Data records:
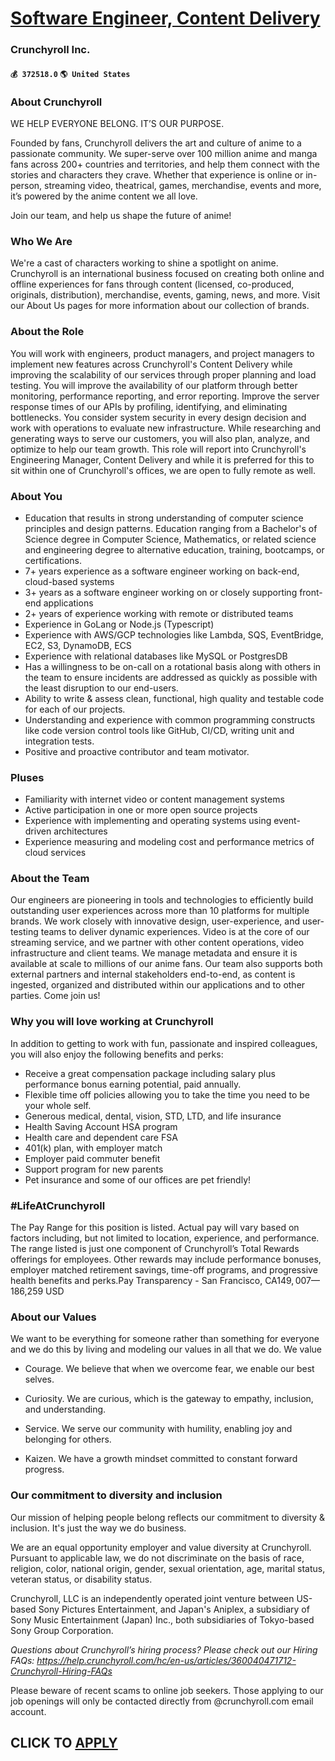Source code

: # [Software Engineer, Content Delivery](https://www.remotewlb.com/apply/software-engineer-content-delivery-55555)  
### Crunchyroll Inc.  
#### `💰 372518.0` `🌎 United States`  

### About Crunchyroll

WE HELP EVERYONE BELONG. IT’S OUR PURPOSE.

Founded by fans, Crunchyroll delivers the art and culture of anime to a passionate community. We super-serve over 100 million anime and manga fans across 200+ countries and territories, and help them connect with the stories and characters they crave. Whether that experience is online or in-person, streaming video, theatrical, games, merchandise, events and more, it’s powered by the anime content we all love.

Join our team, and help us shape the future of anime!

### Who We Are

We're a cast of characters working to shine a spotlight on anime. Crunchyroll is an international business focused on creating both online and offline experiences for fans through content (licensed, co-produced, originals, distribution), merchandise, events, gaming, news, and more. Visit our About Us pages for more information about our collection of brands.

### About the Role

You will work with engineers, product managers, and project managers to implement new features across Crunchyroll's Content Delivery while improving the scalability of our services through proper planning and load testing. You will improve the availability of our platform through better monitoring, performance reporting, and error reporting. Improve the server response times of our APIs by profiling, identifying, and eliminating bottlenecks. You consider system security in every design decision and work with operations to evaluate new infrastructure. While researching and generating ways to serve our customers, you will also plan, analyze, and optimize to help our team growth. This role will report into Crunchyroll's Engineering Manager, Content Delivery and while it is preferred for this to sit within one of Crunchyroll's offices, we are open to fully remote as well.

### About You

  * Education that results in strong understanding of computer science principles and design patterns. Education ranging from a Bachelor's of Science degree in Computer Science, Mathematics, or related science and engineering degree to alternative education, training, bootcamps, or certifications.
  * 7+ years experience as a software engineer working on back-end, cloud-based systems
  * 3+ years as a software engineer working on or closely supporting front-end applications
  * 2+ years of experience working with remote or distributed teams
  * Experience in GoLang or Node.js (Typescript)
  * Experience with AWS/GCP technologies like Lambda, SQS, EventBridge, EC2, S3, DynamoDB, ECS
  * Experience with relational databases like MySQL or PostgresDB
  * Has a willingness to be on-call on a rotational basis along with others in the team to ensure incidents are addressed as quickly as possible with the least disruption to our end-users.
  * Ability to write & assess clean, functional, high quality and testable code for each of our projects.
  * Understanding and experience with common programming constructs like code version control tools like GitHub, CI/CD, writing unit and integration tests.
  * Positive and proactive contributor and team motivator.

### Pluses

  * Familiarity with internet video or content management systems
  * Active participation in one or more open source projects
  * Experience with implementing and operating systems using event-driven architectures
  * Experience measuring and modeling cost and performance metrics of cloud services

### About the Team

Our engineers are pioneering in tools and technologies to efficiently build outstanding user experiences across more than 10 platforms for multiple brands. We work closely with innovative design, user-experience, and user-testing teams to deliver dynamic experiences. Video is at the core of our streaming service, and we partner with other content operations, video infrastructure and client teams. We manage metadata and ensure it is available at scale to millions of our anime fans. Our team also supports both external partners and internal stakeholders end-to-end, as content is ingested, organized and distributed within our applications and to other parties. Come join us!

### Why you will love working at Crunchyroll

In addition to getting to work with fun, passionate and inspired colleagues, you will also enjoy the following benefits and perks:

  * Receive a great compensation package including salary plus performance bonus earning potential, paid annually.
  * Flexible time off policies allowing you to take the time you need to be your whole self.
  * Generous medical, dental, vision, STD, LTD, and life insurance
  * Health Saving Account HSA program
  * Health care and dependent care FSA
  * 401(k) plan, with employer match
  * Employer paid commuter benefit
  * Support program for new parents
  * Pet insurance and some of our offices are pet friendly!

### #LifeAtCrunchyroll

The Pay Range for this position is listed. Actual pay will vary based on factors including, but not limited to location, experience, and performance. The range listed is just one component of Crunchyroll’s Total Rewards offerings for employees. Other rewards may include performance bonuses, employer matched retirement savings, time-off programs, and progressive health benefits and perks.Pay Transparency - San Francisco, CA$149,007—$186,259 USD

### About our Values

We want to be everything for someone rather than something for everyone and we do this by living and modeling our values in all that we do. We value

  * Courage. We believe that when we overcome fear, we enable our best selves.

  * Curiosity. We are curious, which is the gateway to empathy, inclusion, and understanding.

  * Service. We serve our community with humility, enabling joy and belonging for others.

  * Kaizen. We have a growth mindset committed to constant forward progress.

### Our commitment to diversity and inclusion

Our mission of helping people belong reflects our commitment to diversity & inclusion. It's just the way we do business.

We are an equal opportunity employer and value diversity at Crunchyroll. Pursuant to applicable law, we do not discriminate on the basis of race, religion, color, national origin, gender, sexual orientation, age, marital status, veteran status, or disability status.

Crunchyroll, LLC is an independently operated joint venture between US-based Sony Pictures Entertainment, and Japan's Aniplex, a subsidiary of Sony Music Entertainment (Japan) Inc., both subsidiaries of Tokyo-based Sony Group Corporation.

 _Questions about Crunchyroll’s hiring process? Please check out our Hiring FAQs:_ _https://help.crunchyroll.com/hc/en-us/articles/360040471712-Crunchyroll-Hiring-FAQs_

Please beware of recent scams to online job seekers. Those applying to our job openings will only be contacted directly from @crunchyroll.com email account.

  
## CLICK TO [APPLY](https://www.remotewlb.com/apply/software-engineer-content-delivery-55555)

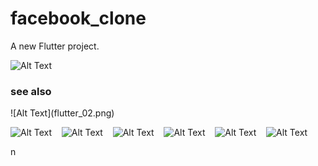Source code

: # facebook_clone

A new Flutter project.

![Alt Text](flutter_01.png)
### see also
<p ></p>
![Alt Text](flutter_02.png)

![Alt Text](flutter_03.png)
&nbsp;&nbsp;
![Alt Text](flutter_04.png)
&nbsp;&nbsp;
![Alt Text](flutter_05.png)
&nbsp;&nbsp;
![Alt Text](flutter_06.png)
&nbsp;&nbsp;
![Alt Text](flutter_07.png)
&nbsp;&nbsp;
![Alt Text](flutter_08.png)
 

n
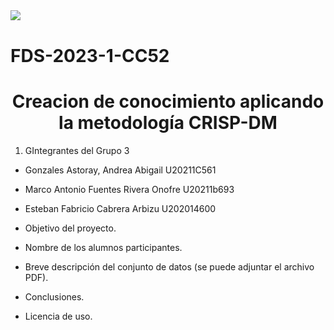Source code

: <div style="width: 50%; clear: both;">
<div style="float: left; width: 20%;">
<img src="https://www.laureate.net/wp-content/uploads/2019/03/10-UPC-Universidad-Peruana-de-Ciencias-Aplicadas.png", align="center">
</div>
</div>
<div style="width:100%;">&nbsp;</div>

# FDS-2023-1-CC52

<center><h1>Creacion de conocimiento aplicando la metodología CRISP-DM</h1></center>

1. GIntegrantes del Grupo 3
* Gonzales Astoray, Andrea Abigail	              U20211C561
* Marco Antonio Fuentes Rivera Onofre            U20211b693
* Esteban Fabricio Cabrera Arbizu                       U202014600

* Objetivo del proyecto.
* Nombre de los alumnos participantes.
* Breve descripción del conjunto de datos (se puede adjuntar el archivo PDF).
* Conclusiones.
* Licencia de uso.
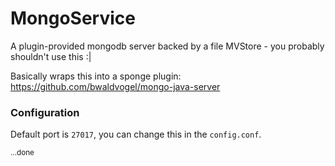 # MongoService
A plugin-provided mongodb server backed by a file MVStore -
 you probably shouldn't use this :|

Basically wraps this into a sponge plugin:  
https://github.com/bwaldvogel/mongo-java-server

### Configuration
Default port is `27017`, you can change this in the `config.conf`.

<sub>...done</sub>

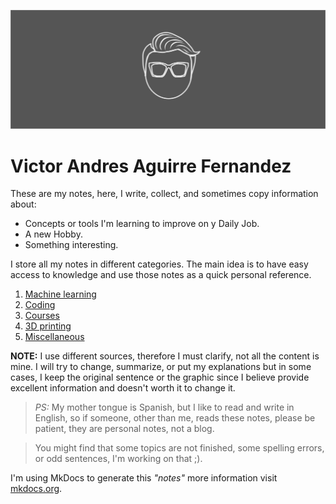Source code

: ![logo_Banner.png](img/logo_Banner.png)

# Victor Andres Aguirre Fernandez

These are my notes, here, I write, collect, and sometimes copy information about:  

* Concepts or tools  I'm learning to improve on y Daily Job.    
* A new Hobby.    
* Something interesting.    

I store all my notes in different categories. The main idea is to have easy access to knowledge and use those notes as a quick personal reference.


1. [Machine learning](https://cubevic.github.io/My_notes/Machine%20Learning/Google%20Crash%20Course/Problem_Framing.html)
2. [Coding](https://cubevic.github.io/My_notes/Coding/Python/Preparation%20for%20PCPP-32-1/Module%201.html)
3. [Courses](https://cubevic.github.io/My_notes/Courses/Coursera/AI%20for%20Everyone/AI_for_Everyone.html)
4. [3D printing](https://cubevic.github.io/My_notes/3D%20Printing/Concepts.html) 
5. [Miscellaneous](https://cubevic.github.io/My_notes/Miscellaneous/Aliases_in_Windows_command_prompt.html)


**NOTE:** I use different sources, therefore I must clarify, not all the content is mine. I will try to change, summarize, or put my explanations but in some cases, I keep the original sentence or the graphic since I believe provide excellent information and doesn't worth it to change it.

> *PS:* My mother tongue is Spanish, but I like to read and write in English, so if someone, other than me, reads these notes, please be patient, they are personal notes, not a blog.

> You might find that some topics are not finished, some spelling errors, or odd sentences, I'm working on that ;).


I'm using MkDocs to generate this *"notes"* more information visit [mkdocs.org](https://mkdocs.org).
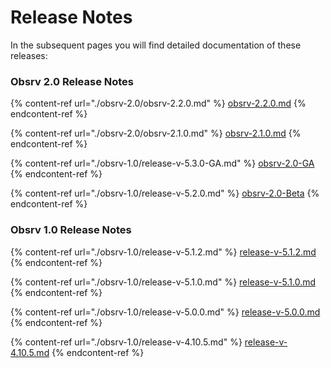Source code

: # Release Notes

In the subsequent pages you will find detailed documentation of these releases:

### Obsrv 2.0 Release Notes

{% content-ref url="./obsrv-2.0/obsrv-2.2.0.md" %}
[obsrv-2.2.0.md](obsrv-2.2.0.md)
{% endcontent-ref %}

{% content-ref url="./obsrv-2.0/obsrv-2.1.0.md" %}
[obsrv-2.1.0.md](obsrv-2.1.0.md)
{% endcontent-ref %}

{% content-ref url="./obsrv-1.0/release-v-5.3.0-GA.md" %}
[obsrv-2.0-GA](release-v-5.3.0-GA.md)
{% endcontent-ref %}

{% content-ref url="./obsrv-1.0/release-v-5.2.0.md" %}
[obsrv-2.0-Beta](release-v-5.2.0.md)
{% endcontent-ref %}

### Obsrv 1.0 Release Notes

{% content-ref url="./obsrv-1.0/release-v-5.1.2.md" %}
[release-v-5.1.2.md](release-v-5.1.2.md)
{% endcontent-ref %}

{% content-ref url="./obsrv-1.0/release-v-5.1.0.md" %}
[release-v-5.1.0.md](release-v-5.1.0.md)
{% endcontent-ref %}

{% content-ref url="./obsrv-1.0/release-v-5.0.0.md" %}
[release-v-5.0.0.md](release-v-5.0.0.md)
{% endcontent-ref %}

{% content-ref url="./obsrv-1.0/release-v-4.10.5.md" %}
[release-v-4.10.5.md](release-v-4.10.5.md)
{% endcontent-ref %}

### What is needed
All lines from the one containing "[release-v-4.10.5.md](release-v-4.10.5.md)" to the end of the records, both ends included, should be printed exactly and on their own.

### Response area
[release-v-4.10.5.md](release-v-4.10.5.md)
{% endcontent-ref %}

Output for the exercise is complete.